第103話 出雲郷のルーツ
池淵俊一 古代文化センター長
(2023年11月28日投稿)
島根県にはクイズ番組にも出題されるような、いわゆる難解地名が多数存在します。有名な例としては、出雲市の十六島《うっぷるい》や大田市の五十猛《いそたけ》などがありますが、これと並んで、松江市東出雲町の「出雲郷《あだかや・あだかえ》」もその代表格として挙げることができるでしょう。

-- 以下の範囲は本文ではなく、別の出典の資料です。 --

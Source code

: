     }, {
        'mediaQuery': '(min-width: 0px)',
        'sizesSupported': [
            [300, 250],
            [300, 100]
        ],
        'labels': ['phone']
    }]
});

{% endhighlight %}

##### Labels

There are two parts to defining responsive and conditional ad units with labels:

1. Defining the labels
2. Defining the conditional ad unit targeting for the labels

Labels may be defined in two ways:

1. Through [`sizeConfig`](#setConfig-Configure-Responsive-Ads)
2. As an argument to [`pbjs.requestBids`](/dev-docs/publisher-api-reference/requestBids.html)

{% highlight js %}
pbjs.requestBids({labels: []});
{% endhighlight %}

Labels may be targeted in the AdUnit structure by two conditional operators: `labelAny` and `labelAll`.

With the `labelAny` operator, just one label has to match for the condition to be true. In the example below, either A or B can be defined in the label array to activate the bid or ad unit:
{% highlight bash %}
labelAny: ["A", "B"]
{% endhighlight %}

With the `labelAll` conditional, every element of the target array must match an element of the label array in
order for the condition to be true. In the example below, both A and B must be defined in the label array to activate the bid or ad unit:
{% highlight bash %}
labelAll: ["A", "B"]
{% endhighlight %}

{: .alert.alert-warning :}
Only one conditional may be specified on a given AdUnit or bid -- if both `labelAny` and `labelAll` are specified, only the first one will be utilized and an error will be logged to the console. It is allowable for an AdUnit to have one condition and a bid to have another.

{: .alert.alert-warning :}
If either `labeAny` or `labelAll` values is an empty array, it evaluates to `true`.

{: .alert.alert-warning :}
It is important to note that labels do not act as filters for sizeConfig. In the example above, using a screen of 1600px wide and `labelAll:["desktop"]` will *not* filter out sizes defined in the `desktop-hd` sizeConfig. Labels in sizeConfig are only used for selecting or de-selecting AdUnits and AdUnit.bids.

少し詳しい人なら、出雲郷の地名が、同地に所在する阿太加夜《あだかや》神社に由来することは、ご承知のことと思います。現在はホーランエンヤの舞台としても有名ですね。同社は阿太加夜奴志多岐喜比売命《あだかやぬしたききひめのみこと》を祭神とし、『出雲国風土記』にも登場することから、8世紀に存在したことは確実です。一説には、元の社殿は東出雲町の今宮にあったとされ、同地には小字で「阿太」という地名が残っています。
この神社のルーツを考える上で注目されるのは、同神社のある意宇《おう》平野から出土する朝鮮半島系土器の存在です。5世紀の意宇平野は、出雲で最も朝鮮半島系土器が出土する地域で、代表例として出雲国府跡下層の古墳時代集落や夫敷《ふしき》遺跡が挙げられ、当地に一定規模の渡来人集団が定住していたことが判明しています。
そして、彼らが備えていた、土木技術や鍛冶、窯業など、さまざまな最新技術によって、この時期に意宇平野周辺の開発が急速に進展したことが発掘調査で明らかにされつつあります。
これら朝鮮半島系土器の多くは当時、加耶《かや》と呼ばれた、朝半島南部のものが多数を占めています。当時の加耶は、百済《くだら》や新羅《しらぎ》と異なり、多くの小国が分立していました。
中でも注目されるのが、現在の慶尚南道咸安《けいしょうなんどうはまん》付近にあった阿羅加耶《あらかや》という国です。この地域の阿羅伽耶様式と呼ばれる土器が、出雲市の上長浜貝塚《かみながはまかいづか》や中野清水《なかのしみず》遺跡、松江市の佐太前《さだまえ》遺跡で見つかっています。
意宇平野では、この阿羅伽耶様式の土器そのものは出土していませんが、阿羅加耶に隣接する昌寧《ちゃんにょん》地域の土器が見つかっています。また、出雲国府跡では、朝鮮半島南西部の馬韓《ばかん》の土器も出土しており、朝鮮半島の特定箇所ではなく、複数地域の人々が居住していたようです。
このように、5世紀の意宇平野に朝鮮半島南部、特に阿羅加耶付近とつながりのある人々が居住していたという考古学的事実に基づけば、出雲郷のルーツは、阿羅加耶に関係する神を奉斎した渡来人集団に由来する可能性があるのではないか、というのが私の仮説です。
このように、地名には、意外な歴史が隠されていることが往々にして見られます。皆さんも一度、お住まいの地域の地名の起源を調べてみられてはいかがでしょうか。